MARCH 11, 1943
ROCHESTER, N. Y. Wednesday—After speaking at the Girl Scouts dinner last night, I took the night train to Rochester, N. Y. Here the various youth groups have formed themselves into a council similar to the one which functions in Schenectady, New York. I spent some time with the Schenectady group last year and am very glad to see the work that these young people are doing here.
Miss Hildur Coon, representing the United States Student Assembly, came up with me, and President and Mrs. Alan Valentine were kind enough to meet us and bring us to their house for breakfast.
The day is fairly full, beginning at 11:00 o'clock with a meeting of the Women's College Assemby of the University of Rochester. From 12:30 to 2:30 there will be a luncheon meeting with the United Youth Committee, at which there will be informal discussion concerning their own organization and its future possibilities for usefulness. From 3:00 to 4:15, there is to be general discussion of postwar problems with youth leaders of the various groups represented on the committee and a few leaders of additional groups which are not as yet represented in the council.

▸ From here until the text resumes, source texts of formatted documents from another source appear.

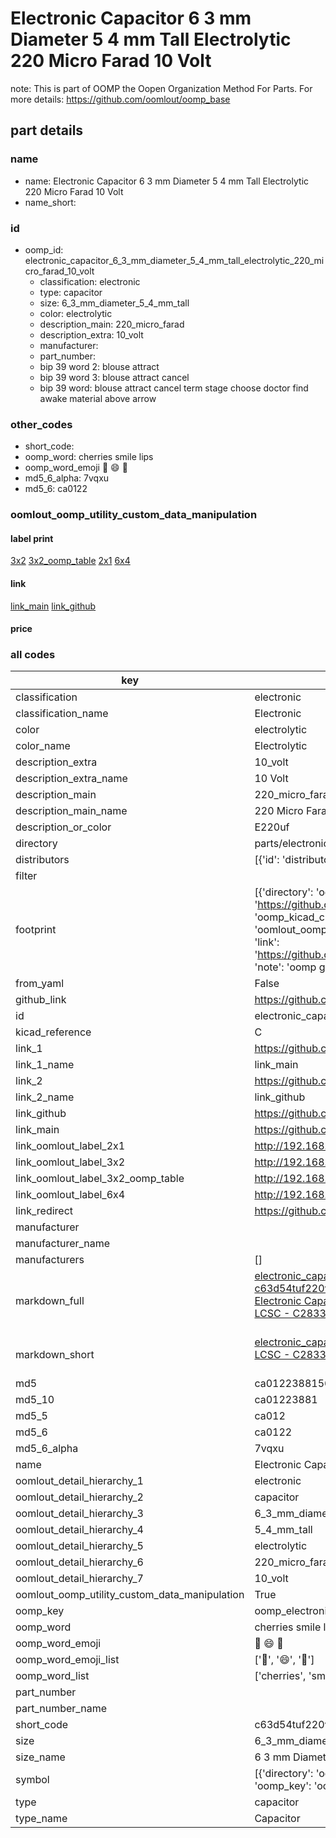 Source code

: # Electronic Capacitor 6 3 mm Diameter 5 4 mm Tall Electrolytic 220 Micro Farad 10 Volt  

note: This is part of OOMP the Oopen Organization Method For Parts. For more details: https://github.com/oomlout/oomp_base

##  part details
  







### name
* name: Electronic Capacitor 6 3 mm Diameter 5 4 mm Tall Electrolytic 220 Micro Farad 10 Volt
* name_short: 
### id
* oomp_id: electronic_capacitor_6_3_mm_diameter_5_4_mm_tall_electrolytic_220_micro_farad_10_volt
  * classification: electronic
  * type: capacitor
  * size: 6_3_mm_diameter_5_4_mm_tall
  * color: electrolytic
  * description_main: 220_micro_farad
  * description_extra: 10_volt
  * manufacturer: 
  * part_number: 
  * bip 39 word 2: blouse attract
  * bip 39 word 3: blouse attract cancel
  * bip 39 word: blouse attract cancel term stage choose doctor find awake material above arrow

### other_codes
* short_code: 
* oomp_word: cherries smile lips
* oomp_word_emoji :cherries: :smile: :lips:
* md5_6_alpha: 7vqxu
* md5_6: ca0122






### oomlout_oomp_utility_custom_data_manipulation
#### label print
[3x2](http://192.168.1.245:1112/?label=oomp%207vqxu)
[3x2_oomp_table](http://192.168.1.108:1112/?label=oomp%207vqxu)
[2x1](http://192.168.1.242:1112/?label=oomp%207vqxu)
[6x4](http://192.168.1.55:1112/?label=oomp%207vqxu)    

#### link

[link_main](https://github.com/oomlout/oomlout_oomp_version_1_messy/tree/main/parts/electronic_capacitor_6_3_mm_diameter_5_4_mm_tall_electrolytic_220_micro_farad_10_volt) [link_github](https://github.com/oomlout/oomlout_oomp_version_1_messy/tree/main/parts/electronic_capacitor_6_3_mm_diameter_5_4_mm_tall_electrolytic_220_micro_farad_10_volt)                             

#### price







### all codes 
| key | value |  
| --- | --- |  
| classification | electronic |  
| classification_name | Electronic |  
| color | electrolytic |  
| color_name | Electrolytic |  
| description_extra | 10_volt |  
| description_extra_name | 10 Volt |  
| description_main | 220_micro_farad |  
| description_main_name | 220 Micro Farad |  
| description_or_color | E220uf |  
| directory | parts/electronic_capacitor_6_3_mm_diameter_5_4_mm_tall_electrolytic_220_micro_farad_10_volt |  
| distributors | [{'id': 'distributor_lcsc', 'link': 'https://lcsc.com/product-detail/C2833309.html', 'name': 'LCSC', 'part_number': 'C2833309'}] |  
| filter |  |  
| footprint | [{'directory': 'oomlout_oomp_footprint_bot/footprints/kicad_capacitor_smd_cp_elec_6_3x3_9//working/working.kicad_mod', 'index': 0, 'link': 'https://github.com/oomlout/oomlout_oomp_footprint_bot/tree/main/foootprntss/kicad_capacitor_smd_cp_elec_6_3x3_9', 'note': 'source footprint kicad_capacitor_smd_cp_elec_6_3x3_9', 'oomp_key': 'oomp_kicad_capacitor_smd_cp_elec_6_3x3_9'}, {'directory': 'oomlout_oomp_footprint_bot/footprints/oomlout_oomlout_oomp_part_footprints_c63d54tuf220v10_electronic_capacitor_6_3_mm_diameter_5_4_mm_tall_electrolytic_220_micro_farad_10_volt//working/working.kicad_mod', 'index': 1, 'link': 'https://github.com/oomlout/oomlout_oomp_footprint_bot/tree/main/foootprntss/oomlout_oomlout_oomp_part_footprints_c63d54tuf220v10_electronic_capacitor_6_3_mm_diameter_5_4_mm_tall_electrolytic_220_micro_farad_10_volt', 'note': 'oomp generated footprint', 'oomp_key': 'oomp_oomlout_oomlout_oomp_part_footprints_c63d54tuf220v10_electronic_capacitor_6_3_mm_diameter_5_4_mm_tall_electrolytic_220_micro_farad_10_volt'}] |  
| from_yaml | False |  
| github_link | https://github.com/oomlout/oomlout_oomp_part_src/tree/main/parts/electronic_capacitor_6_3_mm_diameter_5_4_mm_tall_electrolytic_220_micro_farad_10_volt |  
| id | electronic_capacitor_6_3_mm_diameter_5_4_mm_tall_electrolytic_220_micro_farad_10_volt |  
| kicad_reference | C |  
| link_1 | https://github.com/oomlout/oomlout_oomp_version_1_messy/tree/main/parts/electronic_capacitor_6_3_mm_diameter_5_4_mm_tall_electrolytic_220_micro_farad_10_volt |  
| link_1_name | link_main |  
| link_2 | https://github.com/oomlout/oomlout_oomp_version_1_messy/tree/main/parts/electronic_capacitor_6_3_mm_diameter_5_4_mm_tall_electrolytic_220_micro_farad_10_volt |  
| link_2_name | link_github |  
| link_github | https://github.com/oomlout/oomlout_oomp_version_1_messy/tree/main/parts/electronic_capacitor_6_3_mm_diameter_5_4_mm_tall_electrolytic_220_micro_farad_10_volt |  
| link_main | https://github.com/oomlout/oomlout_oomp_version_1_messy/tree/main/parts/electronic_capacitor_6_3_mm_diameter_5_4_mm_tall_electrolytic_220_micro_farad_10_volt |  
| link_oomlout_label_2x1 | http://192.168.1.242:1112/?label=oomp%207vqxu |  
| link_oomlout_label_3x2 | http://192.168.1.245:1112/?label=oomp%207vqxu |  
| link_oomlout_label_3x2_oomp_table | http://192.168.1.108:1112/?label=oomp%207vqxu |  
| link_oomlout_label_6x4 | http://192.168.1.55:1112/?label=oomp%207vqxu |  
| link_redirect | https://github.com/oomlout/oomlout_oomp_version_1_messy/tree/main/parts/electronic_capacitor_6_3_mm_diameter_5_4_mm_tall_electrolytic_220_micro_farad_10_volt |  
| manufacturer |  |  
| manufacturer_name |  |  
| manufacturers | [] |  
| markdown_full | [electronic_capacitor_6_3_mm_diameter_5_4_mm_tall_electrolytic_220_micro_farad_10_volt](none)<br>[c63d54tuf220v10](none)<br>[Electronic Capacitor 6 3 Mm Diameter 5 4 Mm Tall Electrolytic 220 Micro Farad 10 Volt](none)<br>[LCSC - C2833309<br>](https://lcsc.com/product-detail/C2833309.html)<br> |  
| markdown_short | [electronic_capacitor_6_3_mm_diameter_5_4_mm_tall_electrolytic_220_micro_farad_10_volt](none)<br>[LCSC - C2833309<br>](https://lcsc.com/product-detail/C2833309.html)<br> |  
| md5 | ca0122388156a808a16a1df64243b0c1 |  
| md5_10 | ca01223881 |  
| md5_5 | ca012 |  
| md5_6 | ca0122 |  
| md5_6_alpha | 7vqxu |  
| name | Electronic Capacitor 6 3 mm Diameter 5 4 mm Tall Electrolytic 220 Micro Farad 10 Volt |  
| oomlout_detail_hierarchy_1 | electronic |  
| oomlout_detail_hierarchy_2 | capacitor |  
| oomlout_detail_hierarchy_3 | 6_3_mm_diameter |  
| oomlout_detail_hierarchy_4 | 5_4_mm_tall |  
| oomlout_detail_hierarchy_5 | electrolytic |  
| oomlout_detail_hierarchy_6 | 220_micro_farad |  
| oomlout_detail_hierarchy_7 | 10_volt |  
| oomlout_oomp_utility_custom_data_manipulation | True |  
| oomp_key | oomp_electronic_capacitor_6_3_mm_diameter_5_4_mm_tall_electrolytic_220_micro_farad_10_volt |  
| oomp_word | cherries smile lips |  
| oomp_word_emoji | :cherries: :smile: :lips: |  
| oomp_word_emoji_list | [':cherries:', ':smile:', ':lips:'] |  
| oomp_word_list | ['cherries', 'smile', 'lips'] |  
| part_number |  |  
| part_number_name |  |  
| short_code | c63d54tuf220v10 |  
| size | 6_3_mm_diameter_5_4_mm_tall |  
| size_name | 6 3 mm Diameter 5 4 mm Tall |  
| symbol | [{'directory': 'oomlout_oomp_symbol_bot/symbols/kicad_device_c_polarized//working/working.kicad_sym', 'index': 0, 'link': 'https://github.com/oomlout/oomlout_oomp_symbol_bot/tree/main/symbols/kicad_device_c_polarized', 'oomp_key': 'oomp_kicad_device_c_polarized'}] |  
| type | capacitor |  
| type_name | Capacitor |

The day is ended with a United Youth Rally at Eastman Theatre at the University of Rochester. I am to have dinner with President and Mrs. Valentine, and to have the pleasure of seeing my old friends, Mr. and Mrs. Harper Sibley, so I think this day, even though a busy one, will not only be interesting but enjoyable.
Tonight I take the train back to New York City, where I hope to arrive in time for breakfast on Thursday morning.
I am more and more impressed by the fact that young people are undertaking to organize their own groups for the discussion of their activities, both in the war and the postwar period. Boys and girls are participating together. Since, in all likelihood, the home front will have to be protected largely by the girls and the women of the country, while the boys are fighting the war, I think it is a very good sign that the young people are making their plans and having their discussions together, so there will be a thorough understanding of their ideals and purposes.
One thing these young people will need besides the experience which they can only gain as they grow older—that is a clearcut understanding of the objectives for which they work, open minds as to the methods which can be worked out to obtain these ends, and the courage to meet new problems and solve them in new ways if necessary.